+++ Supplied entries +++

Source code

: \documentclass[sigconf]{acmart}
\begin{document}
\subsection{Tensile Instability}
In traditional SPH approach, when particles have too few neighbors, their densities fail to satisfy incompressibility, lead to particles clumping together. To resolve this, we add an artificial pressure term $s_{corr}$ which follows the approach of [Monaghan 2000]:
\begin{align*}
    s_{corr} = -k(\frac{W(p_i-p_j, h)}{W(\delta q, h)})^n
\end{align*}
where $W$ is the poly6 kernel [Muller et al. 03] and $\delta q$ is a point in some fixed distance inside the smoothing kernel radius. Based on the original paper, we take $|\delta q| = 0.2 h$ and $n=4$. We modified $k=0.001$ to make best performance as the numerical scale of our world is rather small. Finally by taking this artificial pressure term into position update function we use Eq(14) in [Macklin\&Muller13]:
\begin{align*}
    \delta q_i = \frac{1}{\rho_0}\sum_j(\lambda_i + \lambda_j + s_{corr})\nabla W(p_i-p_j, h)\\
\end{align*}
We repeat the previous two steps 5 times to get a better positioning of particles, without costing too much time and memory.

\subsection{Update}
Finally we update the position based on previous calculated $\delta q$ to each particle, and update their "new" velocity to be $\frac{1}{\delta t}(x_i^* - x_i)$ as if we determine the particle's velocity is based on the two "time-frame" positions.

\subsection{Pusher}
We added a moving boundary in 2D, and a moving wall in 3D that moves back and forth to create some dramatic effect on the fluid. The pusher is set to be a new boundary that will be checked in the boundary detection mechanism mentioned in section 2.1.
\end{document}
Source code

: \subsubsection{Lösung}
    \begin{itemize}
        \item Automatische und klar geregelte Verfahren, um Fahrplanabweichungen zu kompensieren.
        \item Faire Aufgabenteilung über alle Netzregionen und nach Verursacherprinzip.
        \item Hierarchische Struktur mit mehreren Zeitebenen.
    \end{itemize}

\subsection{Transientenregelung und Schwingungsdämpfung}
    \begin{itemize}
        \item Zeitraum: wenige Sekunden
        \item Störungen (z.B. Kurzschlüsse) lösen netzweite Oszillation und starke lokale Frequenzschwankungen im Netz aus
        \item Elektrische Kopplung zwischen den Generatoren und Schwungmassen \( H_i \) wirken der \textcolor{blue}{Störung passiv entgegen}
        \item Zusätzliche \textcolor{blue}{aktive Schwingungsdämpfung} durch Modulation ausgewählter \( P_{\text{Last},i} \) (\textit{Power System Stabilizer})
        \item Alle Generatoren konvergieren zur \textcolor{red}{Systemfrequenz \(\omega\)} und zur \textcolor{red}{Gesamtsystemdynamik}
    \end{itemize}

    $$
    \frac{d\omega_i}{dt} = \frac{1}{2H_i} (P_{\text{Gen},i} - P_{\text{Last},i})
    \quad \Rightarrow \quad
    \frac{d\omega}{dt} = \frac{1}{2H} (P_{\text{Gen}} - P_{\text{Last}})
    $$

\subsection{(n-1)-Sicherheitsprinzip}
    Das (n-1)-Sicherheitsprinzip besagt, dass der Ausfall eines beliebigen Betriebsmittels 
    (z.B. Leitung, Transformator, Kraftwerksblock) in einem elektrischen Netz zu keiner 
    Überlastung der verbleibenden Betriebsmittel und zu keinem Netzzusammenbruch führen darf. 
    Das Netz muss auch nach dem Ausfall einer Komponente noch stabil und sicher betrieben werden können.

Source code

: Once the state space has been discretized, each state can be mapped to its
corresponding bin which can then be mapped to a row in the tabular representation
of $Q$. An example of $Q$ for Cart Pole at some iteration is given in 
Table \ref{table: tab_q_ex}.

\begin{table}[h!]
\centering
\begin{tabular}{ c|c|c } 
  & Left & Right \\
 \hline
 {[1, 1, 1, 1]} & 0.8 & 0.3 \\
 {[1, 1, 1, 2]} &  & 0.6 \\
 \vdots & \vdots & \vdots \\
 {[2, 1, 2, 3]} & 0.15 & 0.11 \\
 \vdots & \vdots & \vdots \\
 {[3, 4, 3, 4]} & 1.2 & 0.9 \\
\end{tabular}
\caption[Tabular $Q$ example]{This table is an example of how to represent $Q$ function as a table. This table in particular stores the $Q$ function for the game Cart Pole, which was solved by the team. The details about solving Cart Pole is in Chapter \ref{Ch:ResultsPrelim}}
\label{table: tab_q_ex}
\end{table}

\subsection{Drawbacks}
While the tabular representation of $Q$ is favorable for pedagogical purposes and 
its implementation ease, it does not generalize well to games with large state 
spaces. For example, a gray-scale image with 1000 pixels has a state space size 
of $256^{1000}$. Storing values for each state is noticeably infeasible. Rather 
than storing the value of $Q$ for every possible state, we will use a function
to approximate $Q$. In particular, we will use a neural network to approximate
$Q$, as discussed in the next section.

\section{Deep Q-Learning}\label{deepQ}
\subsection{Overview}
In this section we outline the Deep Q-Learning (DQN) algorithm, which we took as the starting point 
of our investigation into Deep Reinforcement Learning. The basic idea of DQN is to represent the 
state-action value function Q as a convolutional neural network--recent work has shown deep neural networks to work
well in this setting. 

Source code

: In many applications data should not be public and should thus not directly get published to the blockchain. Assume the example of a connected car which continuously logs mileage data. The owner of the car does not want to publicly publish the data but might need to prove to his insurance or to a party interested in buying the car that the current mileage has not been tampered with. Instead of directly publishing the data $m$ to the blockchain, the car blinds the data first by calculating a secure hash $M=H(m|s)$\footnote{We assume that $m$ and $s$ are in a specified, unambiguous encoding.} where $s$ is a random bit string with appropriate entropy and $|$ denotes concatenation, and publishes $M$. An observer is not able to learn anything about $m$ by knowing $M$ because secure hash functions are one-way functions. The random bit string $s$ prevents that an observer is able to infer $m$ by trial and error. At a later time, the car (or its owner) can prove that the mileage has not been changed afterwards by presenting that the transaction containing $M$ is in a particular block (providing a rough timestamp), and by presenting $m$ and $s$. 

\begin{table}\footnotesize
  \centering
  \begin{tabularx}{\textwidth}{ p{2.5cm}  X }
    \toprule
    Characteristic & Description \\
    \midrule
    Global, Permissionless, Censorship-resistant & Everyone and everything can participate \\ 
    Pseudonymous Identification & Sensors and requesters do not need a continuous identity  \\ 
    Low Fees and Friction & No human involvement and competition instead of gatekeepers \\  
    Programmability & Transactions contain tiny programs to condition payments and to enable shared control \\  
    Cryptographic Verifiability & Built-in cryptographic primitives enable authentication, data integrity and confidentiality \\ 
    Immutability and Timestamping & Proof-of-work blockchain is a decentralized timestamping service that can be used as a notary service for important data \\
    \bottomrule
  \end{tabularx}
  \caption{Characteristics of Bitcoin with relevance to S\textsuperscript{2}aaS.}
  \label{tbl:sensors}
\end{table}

+++

Task details: What is needed is an exact copy of all the data above.

Exercise answer:
Source code

: \documentclass[sigconf]{acmart}
\begin{document}
\subsection{Tensile Instability}
In traditional SPH approach, when particles have too few neighbors, their densities fail to satisfy incompressibility, lead to particles clumping together. To resolve this, we add an artificial pressure term $s_{corr}$ which follows the approach of [Monaghan 2000]:
\begin{align*}
    s_{corr} = -k(\frac{W(p_i-p_j, h)}{W(\delta q, h)})^n
\end{align*}
where $W$ is the poly6 kernel [Muller et al. 03] and $\delta q$ is a point in some fixed distance inside the smoothing kernel radius. Based on the original paper, we take $|\delta q| = 0.2 h$ and $n=4$. We modified $k=0.001$ to make best performance as the numerical scale of our world is rather small. Finally by taking this artificial pressure term into position update function we use Eq(14) in [Macklin\&Muller13]:
\begin{align*}
    \delta q_i = \frac{1}{\rho_0}\sum_j(\lambda_i + \lambda_j + s_{corr})\nabla W(p_i-p_j, h)\\
\end{align*}
We repeat the previous two steps 5 times to get a better positioning of particles, without costing too much time and memory.

\subsection{Update}
Finally we update the position based on previous calculated $\delta q$ to each particle, and update their "new" velocity to be $\frac{1}{\delta t}(x_i^* - x_i)$ as if we determine the particle's velocity is based on the two "time-frame" positions.

\subsection{Pusher}
We added a moving boundary in 2D, and a moving wall in 3D that moves back and forth to create some dramatic effect on the fluid. The pusher is set to be a new boundary that will be checked in the boundary detection mechanism mentioned in section 2.1.
\end{document}
Source code

: \subsubsection{Lösung}
    \begin{itemize}
        \item Automatische und klar geregelte Verfahren, um Fahrplanabweichungen zu kompensieren.
        \item Faire Aufgabenteilung über alle Netzregionen und nach Verursacherprinzip.
        \item Hierarchische Struktur mit mehreren Zeitebenen.
    \end{itemize}

\subsection{Transientenregelung und Schwingungsdämpfung}
    \begin{itemize}
        \item Zeitraum: wenige Sekunden
        \item Störungen (z.B. Kurzschlüsse) lösen netzweite Oszillation und starke lokale Frequenzschwankungen im Netz aus
        \item Elektrische Kopplung zwischen den Generatoren und Schwungmassen \( H_i \) wirken der \textcolor{blue}{Störung passiv entgegen}
        \item Zusätzliche \textcolor{blue}{aktive Schwingungsdämpfung} durch Modulation ausgewählter \( P_{\text{Last},i} \) (\textit{Power System Stabilizer})
        \item Alle Generatoren konvergieren zur \textcolor{red}{Systemfrequenz \(\omega\)} und zur \textcolor{red}{Gesamtsystemdynamik}
    \end{itemize}

    $$
    \frac{d\omega_i}{dt} = \frac{1}{2H_i} (P_{\text{Gen},i} - P_{\text{Last},i})
    \quad \Rightarrow \quad
    \frac{d\omega}{dt} = \frac{1}{2H} (P_{\text{Gen}} - P_{\text{Last}})
    $$

\subsection{(n-1)-Sicherheitsprinzip}
    Das (n-1)-Sicherheitsprinzip besagt, dass der Ausfall eines beliebigen Betriebsmittels 
    (z.B. Leitung, Transformator, Kraftwerksblock) in einem elektrischen Netz zu keiner 
    Überlastung der verbleibenden Betriebsmittel und zu keinem Netzzusammenbruch führen darf. 
    Das Netz muss auch nach dem Ausfall einer Komponente noch stabil und sicher betrieben werden können.

Source code

: Once the state space has been discretized, each state can be mapped to its
corresponding bin which can then be mapped to a row in the tabular representation
of $Q$. An example of $Q$ for Cart Pole at some iteration is given in 
Table \ref{table: tab_q_ex}.

\begin{table}[h!]
\centering
\begin{tabular}{ c|c|c } 
  & Left & Right \\
 \hline
 {[1, 1, 1, 1]} & 0.8 & 0.3 \\
 {[1, 1, 1, 2]} &  & 0.6 \\
 \vdots & \vdots & \vdots \\
 {[2, 1, 2, 3]} & 0.15 & 0.11 \\
 \vdots & \vdots & \vdots \\
 {[3, 4, 3, 4]} & 1.2 & 0.9 \\
\end{tabular}
\caption[Tabular $Q$ example]{This table is an example of how to represent $Q$ function as a table. This table in particular stores the $Q$ function for the game Cart Pole, which was solved by the team. The details about solving Cart Pole is in Chapter \ref{Ch:ResultsPrelim}}
\label{table: tab_q_ex}
\end{table}

\subsection{Drawbacks}
While the tabular representation of $Q$ is favorable for pedagogical purposes and 
its implementation ease, it does not generalize well to games with large state 
spaces. For example, a gray-scale image with 1000 pixels has a state space size 
of $256^{1000}$. Storing values for each state is noticeably infeasible. Rather 
than storing the value of $Q$ for every possible state, we will use a function
to approximate $Q$. In particular, we will use a neural network to approximate
$Q$, as discussed in the next section.

\section{Deep Q-Learning}\label{deepQ}
\subsection{Overview}
In this section we outline the Deep Q-Learning (DQN) algorithm, which we took as the starting point 
of our investigation into Deep Reinforcement Learning. The basic idea of DQN is to represent the 
state-action value function Q as a convolutional neural network--recent work has shown deep neural networks to work
well in this setting. 

Source code

: In many applications data should not be public and should thus not directly get published to the blockchain. Assume the example of a connected car which continuously logs mileage data. The owner of the car does not want to publicly publish the data but might need to prove to his insurance or to a party interested in buying the car that the current mileage has not been tampered with. Instead of directly publishing the data $m$ to the blockchain, the car blinds the data first by calculating a secure hash $M=H(m|s)$\footnote{We assume that $m$ and $s$ are in a specified, unambiguous encoding.} where $s$ is a random bit string with appropriate entropy and $|$ denotes concatenation, and publishes $M$. An observer is not able to learn anything about $m$ by knowing $M$ because secure hash functions are one-way functions. The random bit string $s$ prevents that an observer is able to infer $m$ by trial and error. At a later time, the car (or its owner) can prove that the mileage has not been changed afterwards by presenting that the transaction containing $M$ is in a particular block (providing a rough timestamp), and by presenting $m$ and $s$. 

\begin{table}\footnotesize
  \centering
  \begin{tabularx}{\textwidth}{ p{2.5cm}  X }
    \toprule
    Characteristic & Description \\
    \midrule
    Global, Permissionless, Censorship-resistant & Everyone and everything can participate \\ 
    Pseudonymous Identification & Sensors and requesters do not need a continuous identity  \\ 
    Low Fees and Friction & No human involvement and competition instead of gatekeepers \\  
    Programmability & Transactions contain tiny programs to condition payments and to enable shared control \\  
    Cryptographic Verifiability & Built-in cryptographic primitives enable authentication, data integrity and confidentiality \\ 
    Immutability and Timestamping & Proof-of-work blockchain is a decentralized timestamping service that can be used as a notary service for important data \\
    \bottomrule
  \end{tabularx}
  \caption{Characteristics of Bitcoin with relevance to S\textsuperscript{2}aaS.}
  \label{tbl:sensors}
\end{table}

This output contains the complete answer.